Problem description: Total the lines of the entries below that hold the string "attachments", then write only that total.
-------------------------
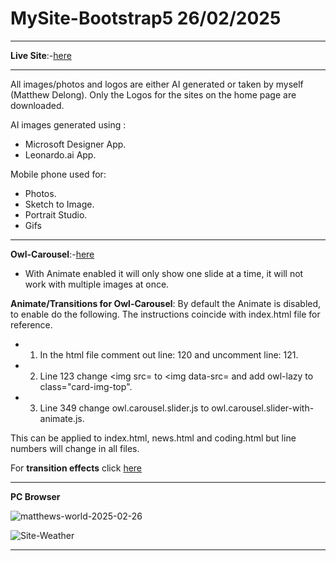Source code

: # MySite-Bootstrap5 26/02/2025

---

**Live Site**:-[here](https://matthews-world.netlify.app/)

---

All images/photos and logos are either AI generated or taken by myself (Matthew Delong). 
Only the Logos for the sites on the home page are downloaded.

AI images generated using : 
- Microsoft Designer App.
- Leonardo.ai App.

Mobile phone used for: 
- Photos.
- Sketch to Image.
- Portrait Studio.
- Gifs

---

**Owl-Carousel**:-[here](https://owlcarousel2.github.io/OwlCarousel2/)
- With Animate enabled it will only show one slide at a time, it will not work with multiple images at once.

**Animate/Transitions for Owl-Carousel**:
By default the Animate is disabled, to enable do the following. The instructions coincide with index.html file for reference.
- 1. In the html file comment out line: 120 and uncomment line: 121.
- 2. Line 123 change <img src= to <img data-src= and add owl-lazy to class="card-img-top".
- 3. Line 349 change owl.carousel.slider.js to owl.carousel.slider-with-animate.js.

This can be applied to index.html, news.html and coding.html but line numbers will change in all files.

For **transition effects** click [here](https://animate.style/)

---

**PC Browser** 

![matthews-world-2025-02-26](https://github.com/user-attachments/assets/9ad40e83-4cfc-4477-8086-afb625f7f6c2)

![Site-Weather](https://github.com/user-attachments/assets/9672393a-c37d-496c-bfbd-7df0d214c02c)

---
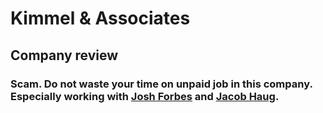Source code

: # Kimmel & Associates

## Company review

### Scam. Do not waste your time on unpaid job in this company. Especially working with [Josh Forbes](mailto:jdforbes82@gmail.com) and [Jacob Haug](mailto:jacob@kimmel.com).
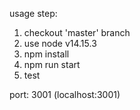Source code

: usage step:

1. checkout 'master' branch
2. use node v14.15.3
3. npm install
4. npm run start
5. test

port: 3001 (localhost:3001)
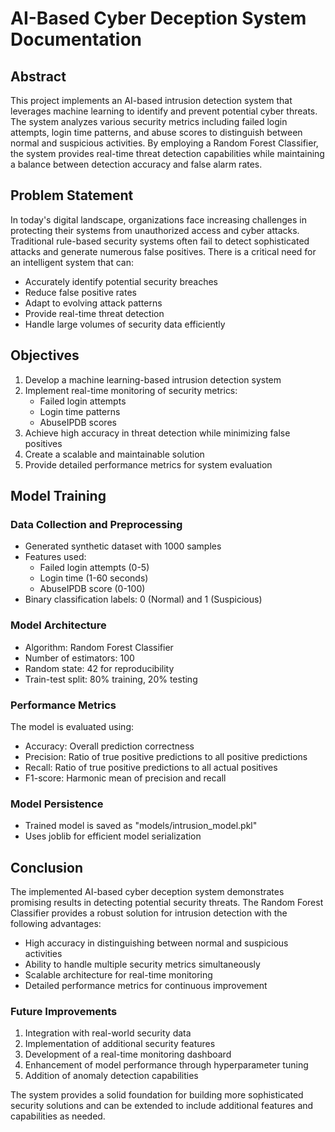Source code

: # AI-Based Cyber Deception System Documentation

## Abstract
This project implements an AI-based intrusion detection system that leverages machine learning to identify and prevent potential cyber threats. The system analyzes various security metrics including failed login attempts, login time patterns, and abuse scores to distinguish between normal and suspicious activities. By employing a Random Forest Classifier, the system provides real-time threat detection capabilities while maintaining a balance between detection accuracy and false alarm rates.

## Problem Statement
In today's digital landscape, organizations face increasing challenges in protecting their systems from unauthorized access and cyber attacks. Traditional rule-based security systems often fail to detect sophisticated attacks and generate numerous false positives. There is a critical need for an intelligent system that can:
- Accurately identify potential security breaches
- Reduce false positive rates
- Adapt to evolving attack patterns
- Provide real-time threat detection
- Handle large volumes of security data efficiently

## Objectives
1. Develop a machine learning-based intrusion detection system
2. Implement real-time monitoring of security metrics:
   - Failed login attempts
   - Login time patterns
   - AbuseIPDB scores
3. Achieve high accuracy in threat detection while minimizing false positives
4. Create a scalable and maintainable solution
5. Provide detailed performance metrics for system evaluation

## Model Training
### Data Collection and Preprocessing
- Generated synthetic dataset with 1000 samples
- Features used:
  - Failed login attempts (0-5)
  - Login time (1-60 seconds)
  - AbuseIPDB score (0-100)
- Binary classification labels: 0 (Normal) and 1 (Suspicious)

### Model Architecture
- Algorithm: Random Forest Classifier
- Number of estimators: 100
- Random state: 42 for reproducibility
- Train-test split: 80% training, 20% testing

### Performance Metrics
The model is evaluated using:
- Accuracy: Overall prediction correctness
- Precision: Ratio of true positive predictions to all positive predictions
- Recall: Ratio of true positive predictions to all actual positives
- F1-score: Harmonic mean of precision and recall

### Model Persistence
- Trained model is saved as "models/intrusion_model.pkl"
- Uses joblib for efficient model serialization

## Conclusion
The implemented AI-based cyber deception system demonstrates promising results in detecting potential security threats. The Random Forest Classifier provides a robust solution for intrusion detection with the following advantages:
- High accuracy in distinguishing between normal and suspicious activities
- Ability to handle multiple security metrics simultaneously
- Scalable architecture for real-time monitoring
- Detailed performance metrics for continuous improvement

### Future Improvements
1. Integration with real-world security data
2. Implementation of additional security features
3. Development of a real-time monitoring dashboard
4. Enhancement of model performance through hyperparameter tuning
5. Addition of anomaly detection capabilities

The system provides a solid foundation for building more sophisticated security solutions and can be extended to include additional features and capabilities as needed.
-------------------------
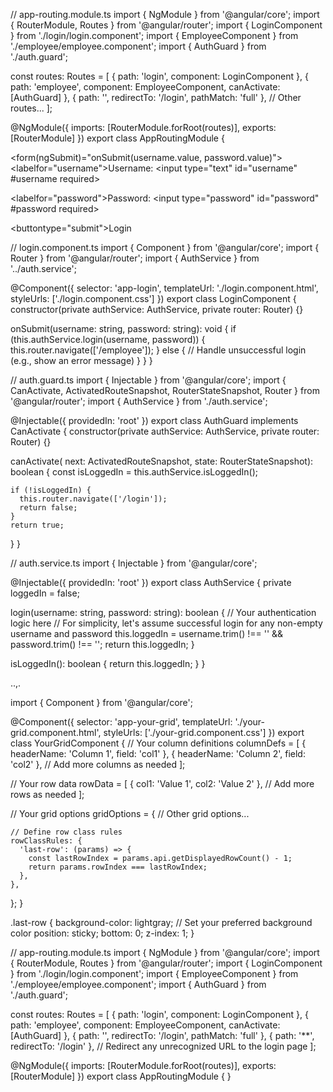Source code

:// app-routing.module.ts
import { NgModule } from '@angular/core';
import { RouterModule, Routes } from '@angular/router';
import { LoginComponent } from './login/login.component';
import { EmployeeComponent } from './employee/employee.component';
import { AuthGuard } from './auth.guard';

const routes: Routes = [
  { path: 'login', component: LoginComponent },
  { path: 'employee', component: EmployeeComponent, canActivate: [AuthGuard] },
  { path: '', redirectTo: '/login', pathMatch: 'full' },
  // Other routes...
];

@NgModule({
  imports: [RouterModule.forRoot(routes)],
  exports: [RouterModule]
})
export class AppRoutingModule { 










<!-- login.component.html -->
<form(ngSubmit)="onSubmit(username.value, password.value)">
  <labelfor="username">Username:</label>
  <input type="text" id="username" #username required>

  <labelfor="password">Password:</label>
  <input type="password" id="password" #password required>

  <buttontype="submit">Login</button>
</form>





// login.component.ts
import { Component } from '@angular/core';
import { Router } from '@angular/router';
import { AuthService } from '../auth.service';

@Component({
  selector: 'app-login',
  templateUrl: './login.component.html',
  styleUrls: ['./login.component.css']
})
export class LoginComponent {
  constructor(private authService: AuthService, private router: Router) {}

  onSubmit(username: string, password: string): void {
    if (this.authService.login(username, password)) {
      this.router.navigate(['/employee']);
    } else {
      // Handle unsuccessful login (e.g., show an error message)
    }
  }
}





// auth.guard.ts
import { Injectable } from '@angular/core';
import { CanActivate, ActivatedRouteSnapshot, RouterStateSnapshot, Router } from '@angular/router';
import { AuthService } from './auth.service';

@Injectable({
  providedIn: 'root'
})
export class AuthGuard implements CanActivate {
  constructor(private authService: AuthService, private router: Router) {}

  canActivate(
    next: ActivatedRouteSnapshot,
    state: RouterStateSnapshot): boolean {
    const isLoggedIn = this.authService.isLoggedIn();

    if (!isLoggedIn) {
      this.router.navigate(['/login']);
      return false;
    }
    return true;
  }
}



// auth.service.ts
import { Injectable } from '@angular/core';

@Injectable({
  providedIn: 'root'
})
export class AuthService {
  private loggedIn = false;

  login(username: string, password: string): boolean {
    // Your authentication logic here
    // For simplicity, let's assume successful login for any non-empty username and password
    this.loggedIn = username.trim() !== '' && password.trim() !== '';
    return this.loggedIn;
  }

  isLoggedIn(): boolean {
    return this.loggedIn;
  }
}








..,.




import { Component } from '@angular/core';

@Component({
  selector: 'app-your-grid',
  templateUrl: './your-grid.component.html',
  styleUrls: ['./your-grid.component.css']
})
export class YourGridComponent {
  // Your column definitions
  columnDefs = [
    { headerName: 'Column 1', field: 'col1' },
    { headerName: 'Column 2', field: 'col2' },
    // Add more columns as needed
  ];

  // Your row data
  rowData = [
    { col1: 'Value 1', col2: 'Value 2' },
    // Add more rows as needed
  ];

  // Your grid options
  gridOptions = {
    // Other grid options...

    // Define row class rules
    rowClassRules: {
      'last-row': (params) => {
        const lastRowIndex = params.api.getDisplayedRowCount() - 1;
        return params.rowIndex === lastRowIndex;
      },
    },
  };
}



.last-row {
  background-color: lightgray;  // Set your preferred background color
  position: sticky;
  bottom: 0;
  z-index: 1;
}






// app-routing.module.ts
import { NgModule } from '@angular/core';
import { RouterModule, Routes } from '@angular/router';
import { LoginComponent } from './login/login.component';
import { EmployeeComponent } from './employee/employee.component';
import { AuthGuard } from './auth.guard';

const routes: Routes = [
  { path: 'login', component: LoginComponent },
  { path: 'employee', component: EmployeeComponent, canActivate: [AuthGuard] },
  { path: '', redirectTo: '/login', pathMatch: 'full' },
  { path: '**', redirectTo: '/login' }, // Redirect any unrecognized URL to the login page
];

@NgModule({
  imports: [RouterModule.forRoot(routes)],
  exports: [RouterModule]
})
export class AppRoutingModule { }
-------------------------
Reply to the exercise: 2